For the 14th annual Autonomous Snowplow Competition, organizers had to make snow, then shovel it onto the Dunwoody College of Technology parking lot so the robots could attempt to plow it away.
“Those students have built autonomous snowplows designed so that when it snows, you can literally open up your garage, hit a button and it will go out and plow your driveway, sidewalk or whatever you want,” said E.J. Daigle, dean of robotics and manufacturing.

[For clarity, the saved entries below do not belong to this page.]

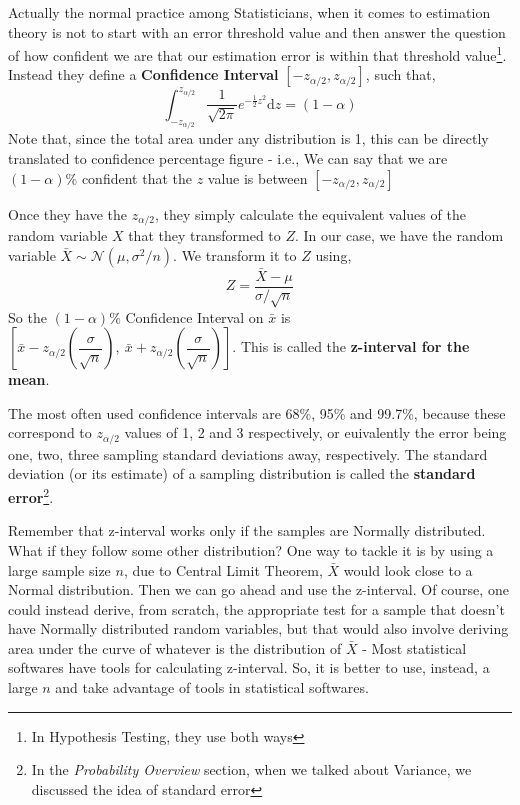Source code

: Actually the normal practice among Statisticians, when it comes to estimation theory is not to start with an error threshold value and then answer the question of how confident we are that our estimation error is within that threshold value\footnote{In Hypothesis Testing, they use both ways}. Instead they define a \textbf{Confidence Interval}  \( [-z_{\alpha/2}, z_{\alpha/2}] \), such that,
	\[ \int_{-z_{\alpha/2}}^{z_{\alpha/2}}  \frac{1}{\sqrt{2\pi}} e^{-\frac{1}{2}z^2} \mathrm{d}z  = (1-\alpha)\]
Note that, since the total area under any distribution is 1, this can be directly translated to confidence percentage figure - i.e., We can say that we are \( (1-\alpha)\% \) confident that the $z$ value is between  \( [-z_{\alpha/2}, z_{\alpha/2}] \)

Once they have the \( z_{\alpha/2} \), they simply calculate the equivalent values of the random variable $X$ that they transformed to $Z$. In our case, we have the random variable \( \bar{X} \sim \mathcal{N}(\mu,\sigma^2/n) \). We transform it to $Z$ using,
 	\[  Z = \frac{\bar{X}-\mu}{\sigma/\sqrt{n}} \]
 So the \( (1-\alpha)\% \) Confidence Interval on $\bar{x}$ is \( [ \bar{x} - z_{\alpha/2}\left(\dfrac{\sigma}{\sqrt{n}}\right),\ \bar{x} + z_{\alpha/2}\left(\dfrac{\sigma}{\sqrt{n}}\right) ] \). This is called the \textbf{z-interval for the mean}.
 
The most often used confidence intervals are 68\%, 95\% and 99.7\%, because these correspond to $z_{\alpha/2}$ values of 1, 2 and 3 respectively, or euivalently the error being one, two, three sampling standard deviations away, respectively. The standard deviation (or its estimate) of a sampling distribution is called the \textbf{standard error}\footnote{In the \emph{Probability Overview} section, when we talked about Variance, we discussed the idea of standard error}. 

Remember that z-interval works only if the samples are Normally distributed. What if they follow some other distribution? One way to tackle it is by using a large sample size $n$, due to Central Limit Theorem, $\bar{X}$ would look close to a Normal distribution. Then we can go ahead and use the z-interval. Of course, one could instead derive, from scratch, the appropriate test for a sample that doesn't have Normally distributed random variables, but that would also involve deriving area under the curve of whatever is the distribution of $\bar{X}$ - Most statistical softwares have tools for calculating z-interval. So, it is better to use, instead, a large $n$ and take advantage of tools in statistical softwares.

More than 80 students from the Upper Midwest took part in the competition, which was hosted by the Institute of Navigation. It featured a T-shaped field designed to simulate a sidewalk that intersects a driveway. The robots start in what would be the garage. The robots have to plow as much snow as they can while avoiding obstacles — bright orange cones that represent mailboxes, parking meters or even a grandma, Daigle said. Snow removed is measured and penalties are deducted for hitting obstacles.
Some teams used GPS, radar, sensors and magnetics to navigate their robots. While some of the navigation systems were sophisticated, many of the teams struggled because they only got to practice on the morning of the event, so they calibrated their machines to a shady environment. By the time the competition started, the sun was directly overhead. (One clever team put sunglasses on their robot’s camera lens to decrease the sun glare.)
Open to the public, the competition typically attracts more than 100 spectators and is livestreamed online via drones with cameras. Daigle said it gives students a chance to compete and gives them the opportunity to shine in front of companies interested in developing autonomous snowplows.
When it was time for Nguyen and Yotter’s robot, Ice Hawk, to perform, the duo placed QR codes on boards on the sides of the snowy field. A webcam on their plow was designed to sense the codes, to help it measure exactly where it is on the pavement.
Ice Hawk looked essentially like a glass box filled with machinery and wires on wheels with a snowplow attached to the front and a keyboard and computer mouse on the top. It won the day.
“We practiced at the parking lot and set up dimensions that were a similar size and then we ran our box with the targets we set up all last semester,” said Yotter, who’s majoring in automated systems and robotics.
Now that they have a win in hand, Nguyen and Yotte already are figuring out how to improve their robot for next year’s competition.
Dunwoody is in its fourth year of hosting the event, which was once part of the St. Paul Winter Carnival. The contest, which will take place again at Dunwoody next year, is open to any student who is part of the school’s robotic snowplow club.
“You don’t have to be a techy person to be part of the team,” Daigle said. “We need lots of people that can help out with logistics, design posters and do presentations.”
Daigle is convinced that automated snowplows on city streets and private driveways is not too far in the future.
“I never thought I’d see a Tesla driving down the interstate at 70 miles per hour with somebody sleeping behind the wheel,” Daigle said. “But we’re seeing that now.”